Task goal: For every entry that follows, return the words exactly and omit any picture.

::::::

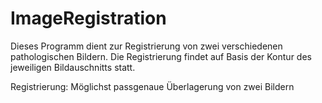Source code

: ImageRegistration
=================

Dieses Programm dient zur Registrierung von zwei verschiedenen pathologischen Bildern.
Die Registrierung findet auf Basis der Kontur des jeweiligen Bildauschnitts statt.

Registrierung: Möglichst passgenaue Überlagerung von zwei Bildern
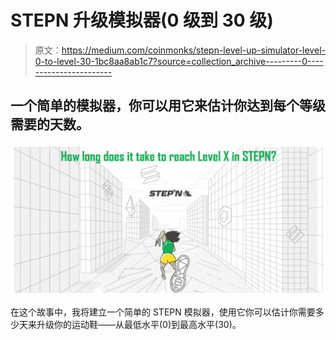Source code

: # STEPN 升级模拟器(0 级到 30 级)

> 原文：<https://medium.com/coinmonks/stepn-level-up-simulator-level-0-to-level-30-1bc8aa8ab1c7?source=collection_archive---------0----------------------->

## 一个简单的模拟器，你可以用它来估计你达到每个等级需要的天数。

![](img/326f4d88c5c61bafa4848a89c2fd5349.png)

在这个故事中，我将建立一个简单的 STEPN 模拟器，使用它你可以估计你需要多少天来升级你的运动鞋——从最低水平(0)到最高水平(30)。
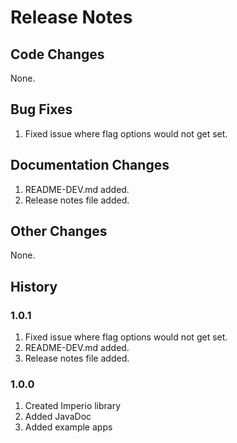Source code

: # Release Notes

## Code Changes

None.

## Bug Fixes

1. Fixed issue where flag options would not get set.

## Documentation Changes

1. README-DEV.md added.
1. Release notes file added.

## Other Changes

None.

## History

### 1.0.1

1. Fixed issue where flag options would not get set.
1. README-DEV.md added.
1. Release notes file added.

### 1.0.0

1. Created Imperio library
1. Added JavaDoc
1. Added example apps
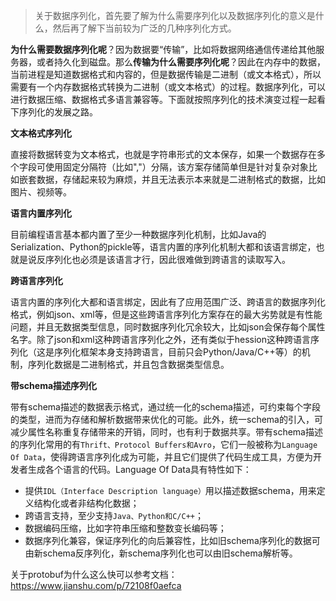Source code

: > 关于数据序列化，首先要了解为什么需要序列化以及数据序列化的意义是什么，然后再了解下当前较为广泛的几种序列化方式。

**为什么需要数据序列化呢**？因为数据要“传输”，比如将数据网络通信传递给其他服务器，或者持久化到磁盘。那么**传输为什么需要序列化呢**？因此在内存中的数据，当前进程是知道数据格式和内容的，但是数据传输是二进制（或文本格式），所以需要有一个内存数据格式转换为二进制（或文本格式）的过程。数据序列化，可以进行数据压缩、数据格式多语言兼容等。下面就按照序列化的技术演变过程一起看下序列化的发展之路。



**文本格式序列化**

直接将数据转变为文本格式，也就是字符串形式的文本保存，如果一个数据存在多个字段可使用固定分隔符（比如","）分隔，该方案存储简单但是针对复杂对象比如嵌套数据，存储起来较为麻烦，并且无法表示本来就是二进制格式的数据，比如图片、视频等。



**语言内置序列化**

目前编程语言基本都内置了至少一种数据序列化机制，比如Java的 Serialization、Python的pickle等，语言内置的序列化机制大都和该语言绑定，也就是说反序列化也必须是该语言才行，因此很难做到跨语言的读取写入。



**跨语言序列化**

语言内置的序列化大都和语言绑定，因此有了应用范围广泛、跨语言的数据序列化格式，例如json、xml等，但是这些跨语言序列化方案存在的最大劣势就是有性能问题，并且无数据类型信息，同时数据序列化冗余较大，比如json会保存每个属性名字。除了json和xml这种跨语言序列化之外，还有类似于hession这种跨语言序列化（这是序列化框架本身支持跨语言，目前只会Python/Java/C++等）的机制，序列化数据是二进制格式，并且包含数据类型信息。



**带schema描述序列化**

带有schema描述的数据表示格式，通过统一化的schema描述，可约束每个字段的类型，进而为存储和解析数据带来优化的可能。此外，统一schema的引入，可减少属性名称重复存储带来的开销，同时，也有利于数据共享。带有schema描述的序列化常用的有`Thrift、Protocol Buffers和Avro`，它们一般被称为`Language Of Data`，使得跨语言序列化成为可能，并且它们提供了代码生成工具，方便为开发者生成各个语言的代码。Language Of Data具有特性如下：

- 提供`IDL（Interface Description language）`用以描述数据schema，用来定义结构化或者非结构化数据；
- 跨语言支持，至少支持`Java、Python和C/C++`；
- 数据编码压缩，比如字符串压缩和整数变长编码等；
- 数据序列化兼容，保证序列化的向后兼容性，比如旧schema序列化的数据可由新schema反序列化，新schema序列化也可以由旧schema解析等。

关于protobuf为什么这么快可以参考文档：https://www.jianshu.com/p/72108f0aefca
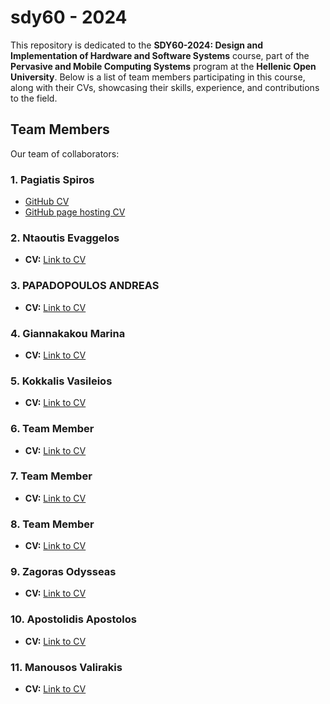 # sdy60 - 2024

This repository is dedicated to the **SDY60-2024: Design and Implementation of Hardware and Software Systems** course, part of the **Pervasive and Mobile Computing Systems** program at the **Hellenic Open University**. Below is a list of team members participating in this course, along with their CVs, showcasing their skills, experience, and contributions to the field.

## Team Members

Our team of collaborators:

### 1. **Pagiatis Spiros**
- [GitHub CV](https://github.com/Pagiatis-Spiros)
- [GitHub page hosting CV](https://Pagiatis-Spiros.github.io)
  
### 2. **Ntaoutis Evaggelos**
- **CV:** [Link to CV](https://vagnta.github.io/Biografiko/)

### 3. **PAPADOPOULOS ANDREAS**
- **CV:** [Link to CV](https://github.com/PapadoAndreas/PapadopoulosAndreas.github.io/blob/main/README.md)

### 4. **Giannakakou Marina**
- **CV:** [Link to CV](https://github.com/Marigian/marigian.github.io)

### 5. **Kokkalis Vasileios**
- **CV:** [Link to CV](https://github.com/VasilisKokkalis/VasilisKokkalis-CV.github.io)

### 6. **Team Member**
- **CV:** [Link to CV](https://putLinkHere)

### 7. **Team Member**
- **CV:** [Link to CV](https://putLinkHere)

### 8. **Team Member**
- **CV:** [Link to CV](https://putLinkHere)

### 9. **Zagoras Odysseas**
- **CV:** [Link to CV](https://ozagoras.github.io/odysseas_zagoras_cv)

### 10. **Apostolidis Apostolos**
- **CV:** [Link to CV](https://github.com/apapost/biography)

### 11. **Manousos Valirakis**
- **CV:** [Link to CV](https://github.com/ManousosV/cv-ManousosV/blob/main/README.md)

::::::

Task output:
Source code

: ImageRegistration
=================

Dieses Programm dient zur Registrierung von zwei verschiedenen pathologischen Bildern.
Die Registrierung findet auf Basis der Kontur des jeweiligen Bildauschnitts statt.

Registrierung: Möglichst passgenaue Überlagerung von zwei Bildern
Source code

: # STEPN 升级模拟器(0 级到 30 级)

> 原文：<https://medium.com/coinmonks/stepn-level-up-simulator-level-0-to-level-30-1bc8aa8ab1c7?source=collection_archive---------0----------------------->

## 一个简单的模拟器，你可以用它来估计你达到每个等级需要的天数。

![](img/326f4d88c5c61bafa4848a89c2fd5349.png)

在这个故事中，我将建立一个简单的 STEPN 模拟器，使用它你可以估计你需要多少天来升级你的运动鞋——从最低水平(0)到最高水平(30)。
Source code

: # Release Notes

## Code Changes

None.

## Bug Fixes

1. Fixed issue where flag options would not get set.

## Documentation Changes

1. README-DEV.md added.
1. Release notes file added.

## Other Changes

None.

## History

### 1.0.1

1. Fixed issue where flag options would not get set.
1. README-DEV.md added.
1. Release notes file added.

### 1.0.0

1. Created Imperio library
1. Added JavaDoc
1. Added example apps
Source code

: > 关于数据序列化，首先要了解为什么需要序列化以及数据序列化的意义是什么，然后再了解下当前较为广泛的几种序列化方式。

**为什么需要数据序列化呢**？因为数据要“传输”，比如将数据网络通信传递给其他服务器，或者持久化到磁盘。那么**传输为什么需要序列化呢**？因此在内存中的数据，当前进程是知道数据格式和内容的，但是数据传输是二进制（或文本格式），所以需要有一个内存数据格式转换为二进制（或文本格式）的过程。数据序列化，可以进行数据压缩、数据格式多语言兼容等。下面就按照序列化的技术演变过程一起看下序列化的发展之路。



**文本格式序列化**

直接将数据转变为文本格式，也就是字符串形式的文本保存，如果一个数据存在多个字段可使用固定分隔符（比如","）分隔，该方案存储简单但是针对复杂对象比如嵌套数据，存储起来较为麻烦，并且无法表示本来就是二进制格式的数据，比如图片、视频等。



**语言内置序列化**

目前编程语言基本都内置了至少一种数据序列化机制，比如Java的 Serialization、Python的pickle等，语言内置的序列化机制大都和该语言绑定，也就是说反序列化也必须是该语言才行，因此很难做到跨语言的读取写入。



**跨语言序列化**

语言内置的序列化大都和语言绑定，因此有了应用范围广泛、跨语言的数据序列化格式，例如json、xml等，但是这些跨语言序列化方案存在的最大劣势就是有性能问题，并且无数据类型信息，同时数据序列化冗余较大，比如json会保存每个属性名字。除了json和xml这种跨语言序列化之外，还有类似于hession这种跨语言序列化（这是序列化框架本身支持跨语言，目前只会Python/Java/C++等）的机制，序列化数据是二进制格式，并且包含数据类型信息。



**带schema描述序列化**

带有schema描述的数据表示格式，通过统一化的schema描述，可约束每个字段的类型，进而为存储和解析数据带来优化的可能。此外，统一schema的引入，可减少属性名称重复存储带来的开销，同时，也有利于数据共享。带有schema描述的序列化常用的有`Thrift、Protocol Buffers和Avro`，它们一般被称为`Language Of Data`，使得跨语言序列化成为可能，并且它们提供了代码生成工具，方便为开发者生成各个语言的代码。Language Of Data具有特性如下：

- 提供`IDL（Interface Description language）`用以描述数据schema，用来定义结构化或者非结构化数据；
- 跨语言支持，至少支持`Java、Python和C/C++`；
- 数据编码压缩，比如字符串压缩和整数变长编码等；
- 数据序列化兼容，保证序列化的向后兼容性，比如旧schema序列化的数据可由新schema反序列化，新schema序列化也可以由旧schema解析等。

关于protobuf为什么这么快可以参考文档：https://www.jianshu.com/p/72108f0aefca
 # sdy60 - 2024

This repository is dedicated to the **SDY60-2024: Design and Implementation of Hardware and Software Systems** course, part of the **Pervasive and Mobile Computing Systems** program at the **Hellenic Open University**. Below is a list of team members participating in this course, along with their CVs, showcasing their skills, experience, and contributions to the field.

## Team Members

Our team of collaborators:

### 1. **Pagiatis Spiros**
- [GitHub CV](https://github.com/Pagiatis-Spiros)
- [GitHub page hosting CV](https://Pagiatis-Spiros.github.io)
  
### 2. **Ntaoutis Evaggelos**
- **CV:** [Link to CV](https://vagnta.github.io/Biografiko/)

### 3. **PAPADOPOULOS ANDREAS**
- **CV:** [Link to CV](https://github.com/PapadoAndreas/PapadopoulosAndreas.github.io/blob/main/README.md)

### 4. **Giannakakou Marina**
- **CV:** [Link to CV](https://github.com/Marigian/marigian.github.io)

### 5. **Kokkalis Vasileios**
- **CV:** [Link to CV](https://github.com/VasilisKokkalis/VasilisKokkalis-CV.github.io)

### 6. **Team Member**
- **CV:** [Link to CV](https://putLinkHere)

### 7. **Team Member**
- **CV:** [Link to CV](https://putLinkHere)

### 8. **Team Member**
- **CV:** [Link to CV](https://putLinkHere)

### 9. **Zagoras Odysseas**
- **CV:** [Link to CV](https://ozagoras.github.io/odysseas_zagoras_cv)

### 10. **Apostolidis Apostolos**
- **CV:** [Link to CV](https://github.com/apapost/biography)

### 11. **Manousos Valirakis**
- **CV:** [Link to CV](https://github.com/ManousosV/cv-ManousosV/blob/main/README.md)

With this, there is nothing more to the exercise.